In a bid to heal inter-generational grievance, The Resolution Foundation has proposed that all 25-year-olds be given £10,000 to help buy a house or start a business.

There are principled objections to this kind of policy, not least the poor value that universal benefits tend to achieve compared with more targeted ways of spending our scarce public pounds. In addressing one form of economic grievance, you exacerbate others. Why, for example, should everyone’s taxes – drawn from the rich and the poor – be used to subsidise the lifestyle of an Oxbridge graduate at Goldman Sachs?

Simplistic policies like this emerge in a real vacuum of imagination about the roots of millennial anxiety and angst, and they take no account of the balance of needs across society as a whole.

Of course, there are vast and dangerous imbalances in the housing market that need correcting, and of course there needs to be a radical shift from assets to income, but this is not 1945, and millennials don’t need a new Nanny State.

Not all the explanations for generational angst can be rooted in stats, or even in material considerations that can be compared between generations.

In fact, a wealth of statistical evidence has been released over the past couple of years that points to just how well millennials are positioned in relative terms, that the housing market is no tougher than it was in the late eighties, and even that millennials make better lifestyle choices than their forebears on alcohol and drugs. Acres of column space have still been devoted to millennials – what we are, who we are, what we want – and how we’re somehow supposed to be different. Why is this?

Articles that go beyond economics tend to focus on our apparently weird cocktail of lifestyle habits: how can we like streaming music but also want vinyl records? How can we be so desperate for connection and romance and yet still use dating apps?
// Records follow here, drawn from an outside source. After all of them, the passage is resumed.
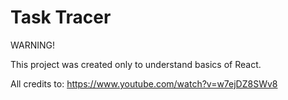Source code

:# Task Tracer

WARNING! 

This project was created only to understand basics of React.

All credits to:
https://www.youtube.com/watch?v=w7ejDZ8SWv8
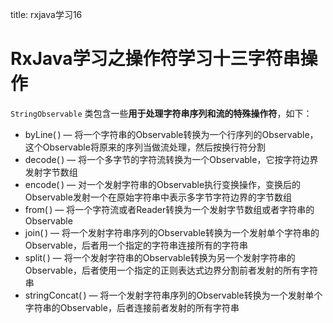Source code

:title: rxjava学习16 

#  RxJava学习之操作符学习十三字符串操作 
` StringObservable ` 类包含一些**用于处理字符串序列和流的特殊操作符**，如下：
  * byLine( ) — 将一个字符串的Observable转换为一个行序列的Observable，这个Observable将原来的序列当做流处理，然后按换行符分割
  * decode( ) — 将一个多字节的字符流转换为一个Observable，它按字符边界发射字节数组
  * encode( ) — 对一个发射字符串的Observable执行变换操作，变换后的Observable发射一个在原始字符串中表示多字节字符边界的字节数组
  * from( ) — 将一个字符流或者Reader转换为一个发射字节数组或者字符串的Observable
  * join( ) — 将一个发射字符串序列的Observable转换为一个发射单个字符串的Observable，后者用一个指定的字符串连接所有的字符串
  * split( ) — 将一个发射字符串的Observable转换为另一个发射字符串的Observable，后者使用一个指定的正则表达式边界分割前者发射的所有字符串
  * stringConcat( ) — 将一个发射字符串序列的Observable转换为一个发射单个字符串的Observable，后者连接前者发射的所有字符串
That’s not going to get our analysis very far.

No, better to go for a much narrower definition of millennial(ism) and to root it in personal experience.

My own millennial story began in 2001. My first memory of politics was the bombing of the World Trade Center on 11 September. There is nothing before that – I don’t remember Blair, I don’t remember Major, I don’t remember Diana. I don’t remember New Labour’s public spending splurges or reforms to the NHS. I remember two planes in a bright blue sky. Politics entered into my psyche as a domain of trauma, ultra-violence and antagonism.
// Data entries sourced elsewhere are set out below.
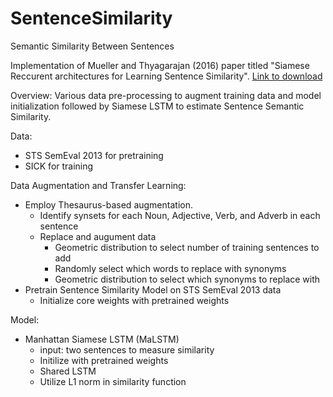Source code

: # SentenceSimilarity
Semantic Similarity Between Sentences

Implementation of Mueller and Thyagarajan (2016) paper titled "Siamese Reccurent architectures for Learning Sentence Similarity". 
[Link to download](https://www.google.com/url?sa=t&rct=j&q=&esrc=s&source=web&cd=1&cad=rja&uact=8&ved=2ahUKEwiNr7CpyuzjAhWH1lkKHaRrBrQQFjAAegQIARAC&url=https%3A%2F%2Fwww.aaai.org%2Focs%2Findex.php%2FAAAI%2FAAAI16%2Fpaper%2Fdownload%2F12195%2F12023&usg=AOvVaw1LpgzBISqbbU-VfpKyx9-M)


Overview:
Various data pre-processing to augment training data and model initialization followed by Siamese LSTM to estimate Sentence Semantic Similarity. 

Data: 
* STS SemEval 2013 for pretraining
* SICK for training

Data Augmentation and Transfer Learning: 
* Employ Thesaurus-based augmentation.  
  * Identify synsets for each Noun, Adjective, Verb, and Adverb in each sentence
  * Replace and augument data
    * Geometric distribution to select number of training sentences to add
    * Randomly select which words to replace with synonyms
    * Geometric distribution to select which synonyms to replace with
* Pretrain Sentence Similarity Model on STS SemEval 2013 data
  * Initialize core weights with pretrained weights
  
Model:
* Manhattan Siamese LSTM (MaLSTM)
  * input: two sentences to measure similarity
  * Initilize with pretrained weights
  * Shared LSTM  
  * Utilize L1 norm in similarity function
That wasn’t always so. Just 11 years earlier, the Berlin Wall came down. Here was a real example of the potential of revolutionary consciousness on a massive scale, of the power of politics, of the power of collective decision-making to achieve positive social change. So the generation before mine had a completely different set of formative experiences.

That goes some way to explaining why it isn’t particularly helpful to point out comparable levels of material prosperity across generations, or to propose random spending commitments for young people.
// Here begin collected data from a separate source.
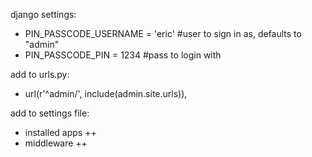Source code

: django settings:
 - PIN_PASSCODE_USERNAME = 'eric' #user to sign in as, defaults to "admin"
 - PIN_PASSCODE_PIN = 1234 #pass to login with

add to urls.py:
 - url(r'^admin/', include(admin.site.urls)),

add to settings file:
 - installed apps ++
 - middleware ++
It’s much harder to deal with a real disaffection with traditional ways of doing things that can’t be adequately addressed by even the most closely targeted policy decisions. We lack a sense of common purpose. It just feels that the wind is against us, that things are not quite as they were, that the world is small. Arguably the most important national project of our time, Brexit, is not a source of great enthusiasm (unless we’re opposed to it).

Most of all, we need leaders who can shape a broader vision that explains who we are and where we came from. Fix that and you fix the millennial problem: it might not even cost £10,000, each.